-------- DATASET RECORDS --------

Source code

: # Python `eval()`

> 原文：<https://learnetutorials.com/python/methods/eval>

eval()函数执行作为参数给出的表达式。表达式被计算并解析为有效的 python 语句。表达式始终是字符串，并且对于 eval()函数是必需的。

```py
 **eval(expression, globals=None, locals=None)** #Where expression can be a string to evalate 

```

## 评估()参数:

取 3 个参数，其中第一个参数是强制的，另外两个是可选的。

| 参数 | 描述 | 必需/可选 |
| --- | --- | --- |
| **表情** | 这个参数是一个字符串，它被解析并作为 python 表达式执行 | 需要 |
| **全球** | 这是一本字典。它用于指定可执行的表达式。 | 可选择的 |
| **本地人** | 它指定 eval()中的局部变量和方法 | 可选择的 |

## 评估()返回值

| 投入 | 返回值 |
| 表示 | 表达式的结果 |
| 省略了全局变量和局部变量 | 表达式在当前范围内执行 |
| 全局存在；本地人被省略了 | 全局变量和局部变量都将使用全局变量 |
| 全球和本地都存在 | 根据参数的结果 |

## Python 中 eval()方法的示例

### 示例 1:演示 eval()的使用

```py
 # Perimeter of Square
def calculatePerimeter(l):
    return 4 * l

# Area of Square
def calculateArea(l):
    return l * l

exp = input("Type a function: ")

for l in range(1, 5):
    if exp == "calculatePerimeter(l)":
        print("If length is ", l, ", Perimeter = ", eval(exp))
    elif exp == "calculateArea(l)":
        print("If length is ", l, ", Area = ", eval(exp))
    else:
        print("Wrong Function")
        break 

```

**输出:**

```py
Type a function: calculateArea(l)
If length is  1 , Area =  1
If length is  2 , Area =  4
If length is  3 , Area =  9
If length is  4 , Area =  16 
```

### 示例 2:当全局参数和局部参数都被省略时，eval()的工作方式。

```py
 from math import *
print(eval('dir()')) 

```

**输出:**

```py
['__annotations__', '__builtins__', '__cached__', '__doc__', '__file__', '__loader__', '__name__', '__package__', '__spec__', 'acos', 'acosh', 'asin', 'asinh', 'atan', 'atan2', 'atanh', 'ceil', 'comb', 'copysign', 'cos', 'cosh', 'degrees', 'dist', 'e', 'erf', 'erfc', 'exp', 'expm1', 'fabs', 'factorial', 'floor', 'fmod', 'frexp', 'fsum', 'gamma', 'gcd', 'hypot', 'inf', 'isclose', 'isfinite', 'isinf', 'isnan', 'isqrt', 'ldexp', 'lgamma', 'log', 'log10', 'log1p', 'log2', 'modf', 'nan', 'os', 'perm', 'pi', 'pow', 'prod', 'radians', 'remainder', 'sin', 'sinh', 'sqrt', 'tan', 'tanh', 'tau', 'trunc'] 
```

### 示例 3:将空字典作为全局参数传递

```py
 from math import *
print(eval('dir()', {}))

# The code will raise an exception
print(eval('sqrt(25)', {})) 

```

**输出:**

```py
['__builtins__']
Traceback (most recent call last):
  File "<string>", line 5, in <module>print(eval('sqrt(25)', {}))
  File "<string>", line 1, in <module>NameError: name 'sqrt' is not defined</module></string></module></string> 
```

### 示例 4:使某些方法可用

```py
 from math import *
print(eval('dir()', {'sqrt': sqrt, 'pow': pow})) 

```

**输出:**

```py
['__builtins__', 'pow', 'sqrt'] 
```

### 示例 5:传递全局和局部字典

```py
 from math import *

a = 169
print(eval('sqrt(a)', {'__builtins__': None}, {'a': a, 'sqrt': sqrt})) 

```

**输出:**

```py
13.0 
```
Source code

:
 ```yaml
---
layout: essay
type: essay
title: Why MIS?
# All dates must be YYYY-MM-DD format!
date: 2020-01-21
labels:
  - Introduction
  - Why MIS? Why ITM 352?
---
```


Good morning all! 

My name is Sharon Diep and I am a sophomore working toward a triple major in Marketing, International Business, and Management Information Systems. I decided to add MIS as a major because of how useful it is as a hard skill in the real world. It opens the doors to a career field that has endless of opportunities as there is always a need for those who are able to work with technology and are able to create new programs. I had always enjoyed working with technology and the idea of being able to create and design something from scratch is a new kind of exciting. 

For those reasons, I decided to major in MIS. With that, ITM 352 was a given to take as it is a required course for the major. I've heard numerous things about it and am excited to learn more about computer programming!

--------

*TO DO:*
Return only the lines above that run from the opening line through the line containing "表达式执行 | 需要 |", exactly as written.

*SOLUTION BELOW:*
Source code

: # Python `eval()`

> 原文：<https://learnetutorials.com/python/methods/eval>

eval()函数执行作为参数给出的表达式。表达式被计算并解析为有效的 python 语句。表达式始终是字符串，并且对于 eval()函数是必需的。

```py
 **eval(expression, globals=None, locals=None)** #Where expression can be a string to evalate 

```

## 评估()参数:

取 3 个参数，其中第一个参数是强制的，另外两个是可选的。

| 参数 | 描述 | 必需/可选 |
| --- | --- | --- |
| **表情** | 这个参数是一个字符串，它被解析并作为 python 表达式执行 | 需要 |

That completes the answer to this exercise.